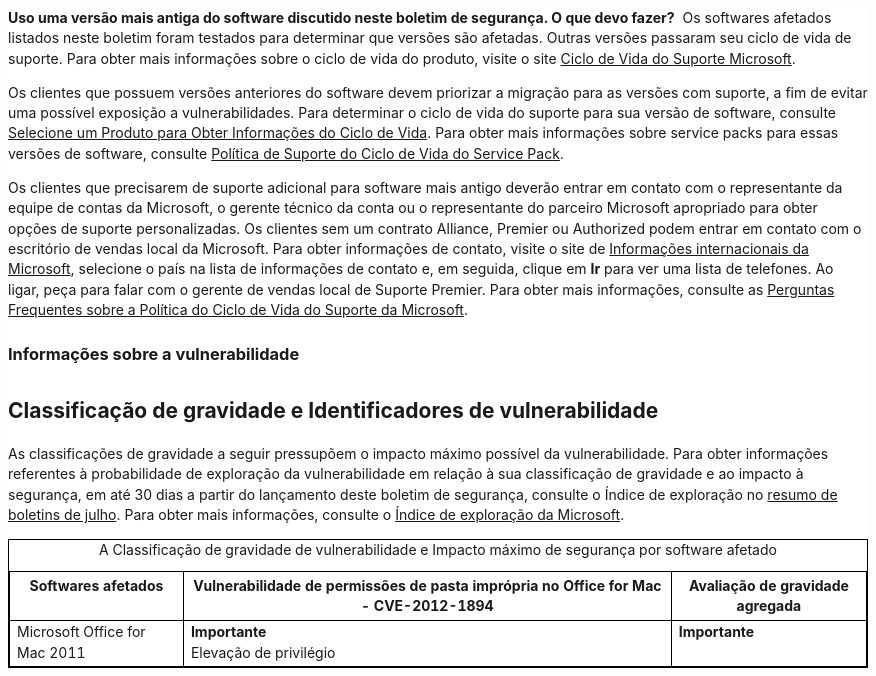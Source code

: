 **Uso uma versão mais antiga do software discutido neste boletim de segurança. O que devo fazer?** 
Os softwares afetados listados neste boletim foram testados para determinar que versões são afetadas. Outras versões passaram seu ciclo de vida de suporte. Para obter mais informações sobre o ciclo de vida do produto, visite o site [Ciclo de Vida do Suporte Microsoft](http://go.microsoft.com/fwlink/?linkid=21742).

Os clientes que possuem versões anteriores do software devem priorizar a migração para as versões com suporte, a fim de evitar uma possível exposição a vulnerabilidades. Para determinar o ciclo de vida do suporte para sua versão de software, consulte [Selecione um Produto para Obter Informações do Ciclo de Vida](http://go.microsoft.com/fwlink/?linkid=169555). Para obter mais informações sobre service packs para essas versões de software, consulte [Política de Suporte do Ciclo de Vida do Service Pack](http://go.microsoft.com/fwlink/?linkid=89213).

Os clientes que precisarem de suporte adicional para software mais antigo deverão entrar em contato com o representante da equipe de contas da Microsoft, o gerente técnico da conta ou o representante do parceiro Microsoft apropriado para obter opções de suporte personalizadas. Os clientes sem um contrato Alliance, Premier ou Authorized podem entrar em contato com o escritório de vendas local da Microsoft. Para obter informações de contato, visite o site de [Informações internacionais da Microsoft](http://go.microsoft.com/fwlink/?linkid=33329), selecione o país na lista de informações de contato e, em seguida, clique em **Ir** para ver uma lista de telefones. Ao ligar, peça para falar com o gerente de vendas local de Suporte Premier. Para obter mais informações, consulte as [Perguntas Frequentes sobre a Política do Ciclo de Vida do Suporte da Microsoft](http://go.microsoft.com/fwlink/?linkid=169557).

### Informações sobre a vulnerabilidade

Classificação de gravidade e Identificadores de vulnerabilidade
---------------------------------------------------------------

<span></span>
As classificações de gravidade a seguir pressupõem o impacto máximo possível da vulnerabilidade. Para obter informações referentes à probabilidade de exploração da vulnerabilidade em relação à sua classificação de gravidade e ao impacto à segurança, em até 30 dias a partir do lançamento deste boletim de segurança, consulte o Índice de exploração no [resumo de boletins de julho](http://technet.microsoft.com/pt-br/security/bulletin/ms12-jul). Para obter mais informações, consulte o [Índice de exploração da Microsoft](http://technet.microsoft.com/pt-br/security/cc998259.aspx).

 
<table style="border:1px solid black;">
<caption>A Classificação de gravidade de vulnerabilidade e Impacto máximo de segurança por software afetado</caption>
<thead>
<tr class="header">
<th style="border:1px solid black;" >Softwares afetados</th>
<th style="border:1px solid black;" >Vulnerabilidade de permissões de pasta imprópria no Office for Mac - CVE-2012-1894</th>
<th style="border:1px solid black;" >Avaliação de gravidade agregada</th>
</tr>
</thead>
<tbody>
<tr class="odd">
<td style="border:1px solid black;">Microsoft Office for Mac 2011</td>
<td style="border:1px solid black;"><strong>Importante</strong> <br />
Elevação de privilégio</td>
<td style="border:1px solid black;"><strong>Importante</strong></td>
</tr>
</tbody>
</table>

TASK BRIEF: Whenever the word "Importante" shows up in a line of the entries, copy that line.

ANSWER TO THE EXERCISE:
<td style="border:1px solid black;"><strong>Importante</strong> <br />
<td style="border:1px solid black;"><strong>Importante</strong></td>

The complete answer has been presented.